## What the task asks
In the material below, find every line with "Common" and pull it out.

*** Begin section ***

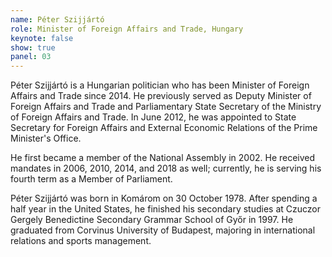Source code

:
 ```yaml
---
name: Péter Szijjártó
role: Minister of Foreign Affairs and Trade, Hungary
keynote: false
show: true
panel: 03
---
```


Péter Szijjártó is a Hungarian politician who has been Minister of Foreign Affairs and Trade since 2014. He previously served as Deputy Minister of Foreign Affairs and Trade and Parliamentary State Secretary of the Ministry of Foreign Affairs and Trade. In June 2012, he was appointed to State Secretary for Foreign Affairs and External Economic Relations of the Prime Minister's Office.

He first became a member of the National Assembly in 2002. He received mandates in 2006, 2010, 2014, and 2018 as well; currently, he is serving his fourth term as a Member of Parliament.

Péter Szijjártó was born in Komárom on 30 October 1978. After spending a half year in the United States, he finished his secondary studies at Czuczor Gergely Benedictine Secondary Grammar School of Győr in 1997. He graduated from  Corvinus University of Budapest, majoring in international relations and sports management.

*** End section ***
*** Begin section ***

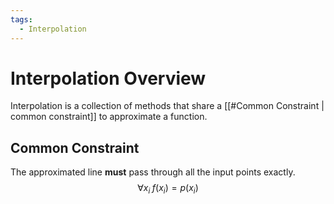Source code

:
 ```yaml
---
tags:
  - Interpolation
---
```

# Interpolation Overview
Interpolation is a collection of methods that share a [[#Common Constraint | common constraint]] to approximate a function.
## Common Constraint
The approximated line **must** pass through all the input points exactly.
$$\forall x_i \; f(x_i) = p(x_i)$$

*** End section ***

## Answer for this exercise
Interpolation is a collection of methods that share a [[#Common Constraint | common constraint]] to approximate a function.
## Common Constraint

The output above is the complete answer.